Following recent findings by the Purchasing Managers’ Index which reflect a decrease in GDP growth, the firm are urging companies nationwide to remain optimistic and step up their game to counteract any negative predictions for the final quarter of 2017.
The PMI accounts for approximately 80 per cent of the UK economy, and with the country coming in at 53.6, the UK is ranking above 50 points – the figure which separates growth from contraction. This makes it higher than August’s 53.2, but shows a decline in the average levels seen in Q1 and Q2.
Having touched on the slowing pace of economic growth earlier in the year and in light of the newest reports of weak GDP growth, Credico UK have been addressing the subject, outlining why it is vital for businesses to focus on effectively implementing marketing strategies that deliver tangible and consistent results now more than ever.
As the PMI reports a decline in optimism regarding growth for the year ahead, Credico UK felt obliged to weigh in on the current situation.
As experts in field marketing and specialists in customer acquisition, the company firmly believes that businesses must try to ignore the negative statistics in the interest of devising the most effective campaigns imaginable.
To increase brand effectiveness and maintain substantial levels of customer loyalty the firm insist on reminding professionals within their industry to focus their efforts on the marketability of their products and services.
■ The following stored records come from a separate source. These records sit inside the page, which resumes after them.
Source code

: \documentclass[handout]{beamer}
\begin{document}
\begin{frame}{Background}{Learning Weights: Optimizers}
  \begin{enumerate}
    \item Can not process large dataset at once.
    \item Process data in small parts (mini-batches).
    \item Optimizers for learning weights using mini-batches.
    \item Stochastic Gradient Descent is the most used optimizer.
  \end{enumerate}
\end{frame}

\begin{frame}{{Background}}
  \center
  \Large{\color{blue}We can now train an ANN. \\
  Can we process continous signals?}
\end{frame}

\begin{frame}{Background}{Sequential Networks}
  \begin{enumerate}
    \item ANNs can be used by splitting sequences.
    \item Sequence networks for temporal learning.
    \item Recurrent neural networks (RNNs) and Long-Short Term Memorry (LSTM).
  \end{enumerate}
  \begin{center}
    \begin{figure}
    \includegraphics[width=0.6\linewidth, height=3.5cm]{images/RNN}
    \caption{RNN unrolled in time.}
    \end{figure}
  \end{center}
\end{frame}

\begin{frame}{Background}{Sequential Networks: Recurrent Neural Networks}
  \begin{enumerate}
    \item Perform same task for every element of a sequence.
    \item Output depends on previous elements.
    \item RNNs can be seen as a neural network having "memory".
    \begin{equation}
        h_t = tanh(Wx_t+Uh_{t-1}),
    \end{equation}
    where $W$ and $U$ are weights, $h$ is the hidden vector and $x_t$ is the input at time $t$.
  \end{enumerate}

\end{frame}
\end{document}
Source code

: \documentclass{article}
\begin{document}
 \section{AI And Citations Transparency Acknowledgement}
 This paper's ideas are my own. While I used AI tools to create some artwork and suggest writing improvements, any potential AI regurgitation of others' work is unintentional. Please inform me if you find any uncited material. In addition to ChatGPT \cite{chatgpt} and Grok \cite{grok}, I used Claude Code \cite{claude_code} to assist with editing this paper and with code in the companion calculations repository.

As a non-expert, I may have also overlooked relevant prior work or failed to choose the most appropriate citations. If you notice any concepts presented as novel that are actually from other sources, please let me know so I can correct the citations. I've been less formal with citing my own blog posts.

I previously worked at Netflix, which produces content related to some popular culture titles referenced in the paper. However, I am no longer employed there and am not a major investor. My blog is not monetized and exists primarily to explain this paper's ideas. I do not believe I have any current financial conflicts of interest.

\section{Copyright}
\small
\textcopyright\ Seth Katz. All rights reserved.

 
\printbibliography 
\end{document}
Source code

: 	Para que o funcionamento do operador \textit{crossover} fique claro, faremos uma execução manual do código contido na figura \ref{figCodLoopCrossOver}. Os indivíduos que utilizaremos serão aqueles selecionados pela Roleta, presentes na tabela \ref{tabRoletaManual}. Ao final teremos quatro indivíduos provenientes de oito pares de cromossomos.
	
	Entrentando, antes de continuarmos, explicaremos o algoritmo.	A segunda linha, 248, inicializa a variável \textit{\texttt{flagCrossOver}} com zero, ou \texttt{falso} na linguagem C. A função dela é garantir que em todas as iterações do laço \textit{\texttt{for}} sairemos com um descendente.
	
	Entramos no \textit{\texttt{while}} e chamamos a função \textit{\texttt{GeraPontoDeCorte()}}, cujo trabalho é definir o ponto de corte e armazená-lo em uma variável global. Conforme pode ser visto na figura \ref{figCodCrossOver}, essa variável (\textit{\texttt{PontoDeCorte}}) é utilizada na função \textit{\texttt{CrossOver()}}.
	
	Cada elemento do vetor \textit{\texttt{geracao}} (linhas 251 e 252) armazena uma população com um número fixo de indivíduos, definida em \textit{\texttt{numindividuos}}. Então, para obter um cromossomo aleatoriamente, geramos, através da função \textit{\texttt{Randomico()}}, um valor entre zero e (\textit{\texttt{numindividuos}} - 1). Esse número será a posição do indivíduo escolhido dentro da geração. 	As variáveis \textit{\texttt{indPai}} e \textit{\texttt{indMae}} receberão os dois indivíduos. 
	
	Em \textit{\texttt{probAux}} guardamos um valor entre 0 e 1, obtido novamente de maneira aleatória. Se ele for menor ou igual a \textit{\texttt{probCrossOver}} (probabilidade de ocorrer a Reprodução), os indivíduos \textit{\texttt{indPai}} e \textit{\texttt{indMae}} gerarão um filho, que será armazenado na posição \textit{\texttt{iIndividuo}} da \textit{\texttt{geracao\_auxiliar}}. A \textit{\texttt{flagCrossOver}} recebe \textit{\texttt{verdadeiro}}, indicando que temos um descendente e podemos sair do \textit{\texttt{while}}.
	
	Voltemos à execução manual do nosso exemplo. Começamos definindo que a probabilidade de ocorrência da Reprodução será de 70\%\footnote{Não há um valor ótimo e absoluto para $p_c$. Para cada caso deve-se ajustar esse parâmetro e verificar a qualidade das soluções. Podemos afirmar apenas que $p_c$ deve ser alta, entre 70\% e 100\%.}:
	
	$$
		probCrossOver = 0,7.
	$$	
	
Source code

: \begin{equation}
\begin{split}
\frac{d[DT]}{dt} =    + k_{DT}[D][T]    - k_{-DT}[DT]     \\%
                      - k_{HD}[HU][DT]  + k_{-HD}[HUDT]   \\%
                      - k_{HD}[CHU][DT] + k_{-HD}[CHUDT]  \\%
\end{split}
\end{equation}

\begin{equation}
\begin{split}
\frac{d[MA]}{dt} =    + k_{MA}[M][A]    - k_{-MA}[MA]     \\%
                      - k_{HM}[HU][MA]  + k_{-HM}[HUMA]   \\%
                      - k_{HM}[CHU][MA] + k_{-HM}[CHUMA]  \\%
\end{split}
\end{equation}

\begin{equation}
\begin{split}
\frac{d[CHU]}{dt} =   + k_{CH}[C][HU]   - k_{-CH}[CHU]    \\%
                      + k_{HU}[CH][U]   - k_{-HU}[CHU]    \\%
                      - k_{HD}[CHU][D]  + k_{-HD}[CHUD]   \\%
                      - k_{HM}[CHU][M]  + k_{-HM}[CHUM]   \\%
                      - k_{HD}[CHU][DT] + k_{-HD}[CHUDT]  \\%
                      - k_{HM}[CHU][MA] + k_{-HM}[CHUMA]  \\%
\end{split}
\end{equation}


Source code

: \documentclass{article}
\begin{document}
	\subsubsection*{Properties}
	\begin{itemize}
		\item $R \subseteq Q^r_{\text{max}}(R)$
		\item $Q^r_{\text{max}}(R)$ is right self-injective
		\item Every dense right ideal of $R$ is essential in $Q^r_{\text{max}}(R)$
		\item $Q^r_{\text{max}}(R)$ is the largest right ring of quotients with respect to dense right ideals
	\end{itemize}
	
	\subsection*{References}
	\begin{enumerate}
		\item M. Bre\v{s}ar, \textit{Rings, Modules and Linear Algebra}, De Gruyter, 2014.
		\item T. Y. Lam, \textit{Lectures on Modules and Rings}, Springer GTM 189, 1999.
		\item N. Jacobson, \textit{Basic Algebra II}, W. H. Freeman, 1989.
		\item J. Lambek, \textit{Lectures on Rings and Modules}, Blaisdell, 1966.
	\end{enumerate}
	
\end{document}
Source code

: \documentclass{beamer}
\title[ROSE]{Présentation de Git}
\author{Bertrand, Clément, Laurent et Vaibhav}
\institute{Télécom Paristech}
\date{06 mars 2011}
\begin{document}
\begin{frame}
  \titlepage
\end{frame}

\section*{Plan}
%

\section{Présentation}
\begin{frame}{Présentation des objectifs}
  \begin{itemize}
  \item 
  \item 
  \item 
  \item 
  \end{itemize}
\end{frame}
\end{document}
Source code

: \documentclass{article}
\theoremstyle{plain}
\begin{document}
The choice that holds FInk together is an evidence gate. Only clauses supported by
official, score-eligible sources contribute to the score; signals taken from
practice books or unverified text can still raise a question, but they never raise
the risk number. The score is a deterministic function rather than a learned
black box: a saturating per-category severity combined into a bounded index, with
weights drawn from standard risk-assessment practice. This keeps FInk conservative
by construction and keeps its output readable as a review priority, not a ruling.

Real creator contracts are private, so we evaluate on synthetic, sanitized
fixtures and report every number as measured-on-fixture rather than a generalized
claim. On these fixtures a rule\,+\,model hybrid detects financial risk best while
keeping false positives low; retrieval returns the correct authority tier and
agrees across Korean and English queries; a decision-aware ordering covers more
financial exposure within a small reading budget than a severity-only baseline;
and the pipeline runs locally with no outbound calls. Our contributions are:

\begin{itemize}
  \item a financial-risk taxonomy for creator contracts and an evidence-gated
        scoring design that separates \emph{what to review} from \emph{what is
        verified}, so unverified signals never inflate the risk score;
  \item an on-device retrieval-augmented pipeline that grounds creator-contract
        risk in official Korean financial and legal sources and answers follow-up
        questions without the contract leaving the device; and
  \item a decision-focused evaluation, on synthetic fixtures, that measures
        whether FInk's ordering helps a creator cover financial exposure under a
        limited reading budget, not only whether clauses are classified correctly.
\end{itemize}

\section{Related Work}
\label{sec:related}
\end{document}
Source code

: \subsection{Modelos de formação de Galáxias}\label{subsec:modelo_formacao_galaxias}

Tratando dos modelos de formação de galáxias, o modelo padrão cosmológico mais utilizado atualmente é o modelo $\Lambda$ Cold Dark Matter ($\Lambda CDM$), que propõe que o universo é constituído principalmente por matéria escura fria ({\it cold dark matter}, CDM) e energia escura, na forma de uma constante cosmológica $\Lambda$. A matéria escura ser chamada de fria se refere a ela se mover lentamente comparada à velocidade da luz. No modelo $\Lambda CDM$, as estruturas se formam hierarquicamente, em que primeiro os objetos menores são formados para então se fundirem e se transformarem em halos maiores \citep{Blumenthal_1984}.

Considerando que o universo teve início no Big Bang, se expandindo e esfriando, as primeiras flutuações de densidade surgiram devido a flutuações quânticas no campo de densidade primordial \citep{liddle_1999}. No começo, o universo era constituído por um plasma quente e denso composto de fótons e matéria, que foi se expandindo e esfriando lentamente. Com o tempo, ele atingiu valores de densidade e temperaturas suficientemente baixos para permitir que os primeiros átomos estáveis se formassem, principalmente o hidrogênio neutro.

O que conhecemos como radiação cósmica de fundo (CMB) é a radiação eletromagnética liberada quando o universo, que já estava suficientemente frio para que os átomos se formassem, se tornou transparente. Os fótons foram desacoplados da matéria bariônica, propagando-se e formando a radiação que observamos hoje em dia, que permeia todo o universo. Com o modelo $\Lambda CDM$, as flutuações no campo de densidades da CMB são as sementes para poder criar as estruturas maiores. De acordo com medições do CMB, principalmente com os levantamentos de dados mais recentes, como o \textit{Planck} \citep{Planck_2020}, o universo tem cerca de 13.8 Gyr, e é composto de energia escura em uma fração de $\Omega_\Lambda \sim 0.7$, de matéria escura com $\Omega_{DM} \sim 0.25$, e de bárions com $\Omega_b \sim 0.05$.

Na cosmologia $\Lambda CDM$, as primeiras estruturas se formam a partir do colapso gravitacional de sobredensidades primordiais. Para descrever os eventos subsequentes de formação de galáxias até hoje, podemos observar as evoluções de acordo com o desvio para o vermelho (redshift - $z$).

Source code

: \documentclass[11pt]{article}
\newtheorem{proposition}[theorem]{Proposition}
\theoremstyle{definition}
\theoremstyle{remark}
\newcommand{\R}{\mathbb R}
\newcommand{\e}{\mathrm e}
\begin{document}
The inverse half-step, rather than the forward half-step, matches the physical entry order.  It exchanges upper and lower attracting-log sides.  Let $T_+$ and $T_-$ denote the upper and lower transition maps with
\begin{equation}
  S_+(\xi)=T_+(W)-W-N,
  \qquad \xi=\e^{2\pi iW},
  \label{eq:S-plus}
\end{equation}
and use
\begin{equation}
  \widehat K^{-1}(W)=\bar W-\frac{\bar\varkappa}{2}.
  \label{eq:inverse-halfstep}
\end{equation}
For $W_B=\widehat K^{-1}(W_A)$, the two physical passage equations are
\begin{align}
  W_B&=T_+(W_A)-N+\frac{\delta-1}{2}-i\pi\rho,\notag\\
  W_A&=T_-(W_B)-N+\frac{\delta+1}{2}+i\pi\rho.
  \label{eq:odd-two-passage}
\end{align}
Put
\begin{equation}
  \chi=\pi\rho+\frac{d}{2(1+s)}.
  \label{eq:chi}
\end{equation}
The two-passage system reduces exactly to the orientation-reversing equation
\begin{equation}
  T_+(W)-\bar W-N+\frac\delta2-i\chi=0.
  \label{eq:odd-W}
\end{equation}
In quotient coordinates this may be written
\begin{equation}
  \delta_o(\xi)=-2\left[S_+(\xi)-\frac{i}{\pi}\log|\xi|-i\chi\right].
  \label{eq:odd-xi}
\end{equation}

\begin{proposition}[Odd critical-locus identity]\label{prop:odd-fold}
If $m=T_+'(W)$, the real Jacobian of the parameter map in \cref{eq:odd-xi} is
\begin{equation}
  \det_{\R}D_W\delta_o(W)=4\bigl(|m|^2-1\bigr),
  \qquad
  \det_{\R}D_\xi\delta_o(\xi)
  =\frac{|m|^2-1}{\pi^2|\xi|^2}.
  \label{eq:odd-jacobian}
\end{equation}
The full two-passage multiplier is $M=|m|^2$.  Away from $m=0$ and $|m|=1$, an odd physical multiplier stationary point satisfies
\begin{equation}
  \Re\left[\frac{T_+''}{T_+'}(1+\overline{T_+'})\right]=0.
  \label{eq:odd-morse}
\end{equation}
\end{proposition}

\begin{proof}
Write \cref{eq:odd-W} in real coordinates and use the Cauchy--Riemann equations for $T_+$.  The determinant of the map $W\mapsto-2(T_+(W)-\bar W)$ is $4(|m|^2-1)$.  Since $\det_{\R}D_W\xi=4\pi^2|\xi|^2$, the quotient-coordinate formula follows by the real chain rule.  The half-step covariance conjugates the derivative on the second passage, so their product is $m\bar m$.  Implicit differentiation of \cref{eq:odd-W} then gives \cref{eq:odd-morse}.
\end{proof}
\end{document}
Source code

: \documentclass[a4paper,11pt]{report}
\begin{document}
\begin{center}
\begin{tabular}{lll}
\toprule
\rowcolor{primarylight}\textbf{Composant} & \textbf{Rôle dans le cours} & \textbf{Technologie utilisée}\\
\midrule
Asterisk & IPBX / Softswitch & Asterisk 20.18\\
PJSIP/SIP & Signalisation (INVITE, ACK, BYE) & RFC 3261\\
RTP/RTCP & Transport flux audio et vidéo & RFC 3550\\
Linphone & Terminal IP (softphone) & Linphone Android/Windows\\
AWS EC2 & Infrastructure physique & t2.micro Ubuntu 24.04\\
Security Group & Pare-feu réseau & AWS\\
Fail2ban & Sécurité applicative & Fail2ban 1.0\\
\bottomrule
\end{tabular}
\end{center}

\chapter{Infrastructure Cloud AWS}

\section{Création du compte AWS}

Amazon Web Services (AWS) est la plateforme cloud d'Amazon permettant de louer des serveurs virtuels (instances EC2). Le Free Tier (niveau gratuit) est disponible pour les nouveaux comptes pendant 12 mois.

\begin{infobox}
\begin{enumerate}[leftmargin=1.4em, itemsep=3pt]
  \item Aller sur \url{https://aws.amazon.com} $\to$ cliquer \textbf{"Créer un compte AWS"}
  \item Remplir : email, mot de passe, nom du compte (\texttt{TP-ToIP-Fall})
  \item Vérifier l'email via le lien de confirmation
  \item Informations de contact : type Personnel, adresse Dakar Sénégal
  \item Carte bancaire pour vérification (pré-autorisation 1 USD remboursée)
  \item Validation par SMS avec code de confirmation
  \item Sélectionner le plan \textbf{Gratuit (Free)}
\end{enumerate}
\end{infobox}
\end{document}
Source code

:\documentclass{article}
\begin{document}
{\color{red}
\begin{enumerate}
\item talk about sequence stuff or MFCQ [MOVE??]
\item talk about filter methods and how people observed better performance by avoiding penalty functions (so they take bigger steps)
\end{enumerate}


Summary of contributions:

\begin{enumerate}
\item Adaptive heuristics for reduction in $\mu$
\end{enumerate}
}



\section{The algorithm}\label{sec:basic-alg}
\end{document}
The firm believe marketers must remember that no matter the state of the UK economy, certain products and services will always remain in demand, and it is down to the creativity of industry specialists to tailor their marketing strategies accordingly.
Furthermore, Credico UK touched on reports of the sterling rising up to $1.3270, up by 0.26 per cent from the previous 2-week lull. In the wake of this, data traders have revealed this indicates a strong enough rise to avoid a previously assumed derailment for the Bank of England’s interest rates this November.
“With data like this morale can be affected, and this is when the most inventive companies must step up to the plate, remaining positive and committed to the cause. By refusing to let economic statistics effect day to day success rates, companies are more likely to prosper in spite of negative predictions,” concluded a Credico UK spokesperson.